EXERCISE DIRECTIONS -> Among the lines of the records below, copy those that hold the word "like".

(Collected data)
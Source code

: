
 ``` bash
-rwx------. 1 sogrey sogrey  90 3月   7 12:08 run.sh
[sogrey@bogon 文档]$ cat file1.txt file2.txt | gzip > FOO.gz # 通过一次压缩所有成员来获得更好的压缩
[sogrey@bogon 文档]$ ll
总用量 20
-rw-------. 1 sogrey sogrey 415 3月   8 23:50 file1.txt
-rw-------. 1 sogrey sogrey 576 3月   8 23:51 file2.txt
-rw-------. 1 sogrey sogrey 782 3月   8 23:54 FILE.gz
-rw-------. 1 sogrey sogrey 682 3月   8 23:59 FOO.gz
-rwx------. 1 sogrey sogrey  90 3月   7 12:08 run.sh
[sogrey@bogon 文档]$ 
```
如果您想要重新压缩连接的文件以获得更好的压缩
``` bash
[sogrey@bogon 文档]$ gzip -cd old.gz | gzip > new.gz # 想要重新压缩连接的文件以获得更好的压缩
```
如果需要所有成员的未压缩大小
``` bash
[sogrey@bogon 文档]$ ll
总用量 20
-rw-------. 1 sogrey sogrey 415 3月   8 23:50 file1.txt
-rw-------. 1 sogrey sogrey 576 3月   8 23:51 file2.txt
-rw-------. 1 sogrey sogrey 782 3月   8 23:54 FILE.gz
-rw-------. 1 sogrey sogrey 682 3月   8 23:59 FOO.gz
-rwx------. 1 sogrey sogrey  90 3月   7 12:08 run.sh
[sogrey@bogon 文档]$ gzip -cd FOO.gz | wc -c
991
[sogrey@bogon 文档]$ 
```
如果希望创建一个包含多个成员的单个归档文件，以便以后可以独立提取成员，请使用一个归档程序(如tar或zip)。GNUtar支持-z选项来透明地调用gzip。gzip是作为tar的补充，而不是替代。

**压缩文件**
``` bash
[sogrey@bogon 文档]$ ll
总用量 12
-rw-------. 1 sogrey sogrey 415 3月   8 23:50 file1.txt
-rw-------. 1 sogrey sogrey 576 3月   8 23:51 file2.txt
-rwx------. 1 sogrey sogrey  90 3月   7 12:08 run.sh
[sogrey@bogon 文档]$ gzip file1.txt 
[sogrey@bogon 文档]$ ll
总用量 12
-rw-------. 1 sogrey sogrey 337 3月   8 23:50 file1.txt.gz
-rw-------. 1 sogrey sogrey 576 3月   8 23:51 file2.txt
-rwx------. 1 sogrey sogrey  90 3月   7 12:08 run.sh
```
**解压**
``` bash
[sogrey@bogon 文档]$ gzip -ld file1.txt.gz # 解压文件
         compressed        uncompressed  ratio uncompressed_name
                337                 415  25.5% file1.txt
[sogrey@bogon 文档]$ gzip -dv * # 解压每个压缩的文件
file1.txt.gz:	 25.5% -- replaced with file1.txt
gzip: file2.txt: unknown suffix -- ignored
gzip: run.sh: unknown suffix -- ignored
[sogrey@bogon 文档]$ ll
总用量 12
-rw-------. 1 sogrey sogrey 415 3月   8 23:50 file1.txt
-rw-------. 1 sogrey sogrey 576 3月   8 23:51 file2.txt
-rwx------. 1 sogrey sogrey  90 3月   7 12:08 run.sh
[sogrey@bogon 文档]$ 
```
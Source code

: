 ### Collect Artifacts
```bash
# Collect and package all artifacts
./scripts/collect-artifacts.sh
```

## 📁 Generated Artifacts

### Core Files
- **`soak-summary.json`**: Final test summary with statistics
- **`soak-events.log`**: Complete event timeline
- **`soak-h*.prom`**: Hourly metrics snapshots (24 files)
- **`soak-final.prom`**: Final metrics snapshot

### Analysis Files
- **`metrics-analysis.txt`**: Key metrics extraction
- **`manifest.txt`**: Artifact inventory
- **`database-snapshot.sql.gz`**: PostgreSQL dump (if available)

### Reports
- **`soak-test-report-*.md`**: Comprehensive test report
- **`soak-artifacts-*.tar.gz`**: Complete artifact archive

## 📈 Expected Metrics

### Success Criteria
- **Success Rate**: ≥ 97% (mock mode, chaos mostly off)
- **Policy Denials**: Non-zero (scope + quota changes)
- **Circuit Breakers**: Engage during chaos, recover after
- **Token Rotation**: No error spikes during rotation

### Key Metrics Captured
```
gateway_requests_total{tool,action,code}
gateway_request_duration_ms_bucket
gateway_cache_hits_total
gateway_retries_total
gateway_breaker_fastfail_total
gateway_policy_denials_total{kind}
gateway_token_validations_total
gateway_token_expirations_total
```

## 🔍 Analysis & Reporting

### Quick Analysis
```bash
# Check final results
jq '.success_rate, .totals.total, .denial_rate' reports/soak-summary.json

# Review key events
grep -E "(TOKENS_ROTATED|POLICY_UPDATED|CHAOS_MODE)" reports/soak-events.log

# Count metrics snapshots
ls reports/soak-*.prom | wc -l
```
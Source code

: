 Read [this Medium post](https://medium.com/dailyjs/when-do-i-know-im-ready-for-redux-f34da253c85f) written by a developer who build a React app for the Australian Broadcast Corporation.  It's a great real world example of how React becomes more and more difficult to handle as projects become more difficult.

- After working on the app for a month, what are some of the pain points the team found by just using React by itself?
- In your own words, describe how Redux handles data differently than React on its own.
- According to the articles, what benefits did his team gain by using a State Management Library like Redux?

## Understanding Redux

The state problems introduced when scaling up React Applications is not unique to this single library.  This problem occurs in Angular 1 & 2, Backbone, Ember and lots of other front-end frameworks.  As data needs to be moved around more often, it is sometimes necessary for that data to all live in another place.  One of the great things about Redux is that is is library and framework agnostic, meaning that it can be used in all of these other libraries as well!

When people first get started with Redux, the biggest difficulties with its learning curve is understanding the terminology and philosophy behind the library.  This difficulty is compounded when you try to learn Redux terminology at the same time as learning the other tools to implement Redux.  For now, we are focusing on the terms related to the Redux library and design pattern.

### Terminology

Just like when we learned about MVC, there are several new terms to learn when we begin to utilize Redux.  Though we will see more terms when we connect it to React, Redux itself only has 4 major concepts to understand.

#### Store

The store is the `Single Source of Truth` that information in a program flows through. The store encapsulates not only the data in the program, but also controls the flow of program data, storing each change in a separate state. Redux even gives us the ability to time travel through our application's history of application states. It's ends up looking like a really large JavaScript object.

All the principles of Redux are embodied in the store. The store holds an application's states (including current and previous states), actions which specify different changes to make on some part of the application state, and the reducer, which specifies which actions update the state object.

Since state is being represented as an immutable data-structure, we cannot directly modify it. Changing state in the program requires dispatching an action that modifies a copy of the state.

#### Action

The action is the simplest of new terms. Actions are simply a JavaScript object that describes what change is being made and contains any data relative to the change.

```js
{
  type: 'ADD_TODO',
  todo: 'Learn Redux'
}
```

ANSWER BELOW ->
- According to the articles, what benefits did his team gain by using a State Management Library like Redux?
Just like when we learned about MVC, there are several new terms to learn when we begin to utilize Redux.  Though we will see more terms when we connect it to React, Redux itself only has 4 major concepts to understand.
The store is the `Single Source of Truth` that information in a program flows through. The store encapsulates not only the data in the program, but also controls the flow of program data, storing each change in a separate state. Redux even gives us the ability to time travel through our application's history of application states. It's ends up looking like a really large JavaScript object.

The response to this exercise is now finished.